Perampanel for Sporadic Amyotrophic Lateral Sclerosis (ALS)

[Eligibility Criteria for Interim Registration]

• Patients who are able to submit written informed consent. If patients are duly capable of study consent but are unable to sign by themselves due to aggravation of disease condition, written informed consent can be obtained from a legally authorized representative who can sign on behalf of the patients after confirming the patients' agreement to study participation.
• Patients who are male or female aged 40 years to 78 years at the time of obtaining informed consent
• Patients who have clinically definite ALS, clinically probable ALS, or clinically probable-laboratory supported ALS as specified in the revised El Escorial Airlie House diagnostic criteria.
• The sum of the 3 respiratory items of the ALSFRS-R must total 12 points or more
• Patients within 2-year elapsed time period from disease onset at the time of obtaining informed consent
• Patients who can visit study site for out-patient treatment

[Eligibility Criteria for Registration]

Subjects who meet the following criteria in addition to the inclusion criteria for the interim registration

• The progression on score of ALSFRS-R during 12 weeks of observation period must be between -2 and -5
• Patients who has not initiated newly introduced riluzole therapy after starting the observation period.
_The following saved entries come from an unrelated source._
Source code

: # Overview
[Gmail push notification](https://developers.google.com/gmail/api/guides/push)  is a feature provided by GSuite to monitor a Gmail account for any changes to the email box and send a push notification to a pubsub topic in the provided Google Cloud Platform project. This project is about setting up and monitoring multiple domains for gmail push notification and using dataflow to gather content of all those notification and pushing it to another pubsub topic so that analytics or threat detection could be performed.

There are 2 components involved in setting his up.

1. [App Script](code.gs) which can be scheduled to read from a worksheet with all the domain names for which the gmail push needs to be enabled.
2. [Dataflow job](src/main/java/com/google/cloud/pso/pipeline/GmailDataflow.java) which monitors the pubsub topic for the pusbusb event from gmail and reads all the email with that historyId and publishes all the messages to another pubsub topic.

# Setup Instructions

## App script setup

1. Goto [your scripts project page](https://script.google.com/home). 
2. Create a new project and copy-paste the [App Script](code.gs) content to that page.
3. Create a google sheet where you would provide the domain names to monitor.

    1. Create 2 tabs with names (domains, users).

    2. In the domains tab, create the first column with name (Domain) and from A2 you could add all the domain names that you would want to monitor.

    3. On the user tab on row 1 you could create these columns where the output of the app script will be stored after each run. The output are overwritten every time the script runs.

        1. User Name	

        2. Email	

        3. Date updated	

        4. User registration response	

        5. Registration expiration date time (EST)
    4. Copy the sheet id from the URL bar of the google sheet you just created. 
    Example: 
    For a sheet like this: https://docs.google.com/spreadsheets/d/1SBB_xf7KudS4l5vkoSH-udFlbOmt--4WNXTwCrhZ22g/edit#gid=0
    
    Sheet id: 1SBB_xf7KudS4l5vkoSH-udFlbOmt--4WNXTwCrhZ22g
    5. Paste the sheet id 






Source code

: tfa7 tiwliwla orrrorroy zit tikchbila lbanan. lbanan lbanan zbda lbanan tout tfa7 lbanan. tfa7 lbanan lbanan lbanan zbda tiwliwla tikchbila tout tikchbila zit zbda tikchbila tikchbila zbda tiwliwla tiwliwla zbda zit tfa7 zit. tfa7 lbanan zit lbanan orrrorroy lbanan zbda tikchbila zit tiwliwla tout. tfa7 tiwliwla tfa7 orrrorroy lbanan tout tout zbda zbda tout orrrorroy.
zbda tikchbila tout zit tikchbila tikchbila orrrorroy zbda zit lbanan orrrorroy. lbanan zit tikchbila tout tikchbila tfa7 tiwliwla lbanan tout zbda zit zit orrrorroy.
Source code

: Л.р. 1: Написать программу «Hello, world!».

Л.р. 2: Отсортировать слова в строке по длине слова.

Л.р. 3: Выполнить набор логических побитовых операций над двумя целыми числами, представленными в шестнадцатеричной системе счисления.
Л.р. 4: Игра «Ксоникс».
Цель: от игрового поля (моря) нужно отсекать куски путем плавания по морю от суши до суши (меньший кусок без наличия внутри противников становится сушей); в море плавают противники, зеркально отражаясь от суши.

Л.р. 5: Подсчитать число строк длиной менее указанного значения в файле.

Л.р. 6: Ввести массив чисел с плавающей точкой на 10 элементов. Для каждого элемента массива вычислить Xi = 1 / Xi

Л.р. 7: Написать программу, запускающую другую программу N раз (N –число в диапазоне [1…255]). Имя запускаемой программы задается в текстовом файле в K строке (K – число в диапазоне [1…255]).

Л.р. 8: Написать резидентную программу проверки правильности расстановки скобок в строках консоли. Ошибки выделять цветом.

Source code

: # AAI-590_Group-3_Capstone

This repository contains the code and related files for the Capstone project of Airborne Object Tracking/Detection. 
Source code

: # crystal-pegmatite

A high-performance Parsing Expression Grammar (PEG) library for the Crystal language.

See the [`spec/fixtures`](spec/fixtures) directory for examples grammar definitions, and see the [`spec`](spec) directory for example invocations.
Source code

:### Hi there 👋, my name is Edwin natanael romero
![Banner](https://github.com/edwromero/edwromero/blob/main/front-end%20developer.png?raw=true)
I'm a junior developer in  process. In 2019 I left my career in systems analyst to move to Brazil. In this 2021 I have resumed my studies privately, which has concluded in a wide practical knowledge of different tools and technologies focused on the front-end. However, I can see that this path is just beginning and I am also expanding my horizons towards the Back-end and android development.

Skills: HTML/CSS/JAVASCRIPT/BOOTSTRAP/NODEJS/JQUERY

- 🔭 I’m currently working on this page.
Or those who has not received dose escalation or resumed administration of riluzole therapy after previous down titration or discontinuation
• Patients who has not initiated newly introduced edaravone therapy after starting the observation period
• Patients who are judged to be eligible for continuation of the study by the investigators

[Exclusion Criteria]

• Patients who underwent tracheostomy.
• Patients who experienced non-invasive positive pressure ventilation.
• Patients whose percent-predicted forced vital capacity (%FVC) is ≤80%.
• Patients with progressive bulbar palsy type.
• Patients with cognitive impairment, severe disease in the renal, cardiovascular, or hematological system.
• Patients with hepatic disease.
• Patients with malignant tumor.
• Pregnant women or women with a possibility of becoming pregnant.
• Patients who participated in another clinical study within 12 weeks before starting the observation period.
• Patients who has initiated perampanel therapy in the past or at present.
• Patients who are judged to be ineligible for study entry by the investigators.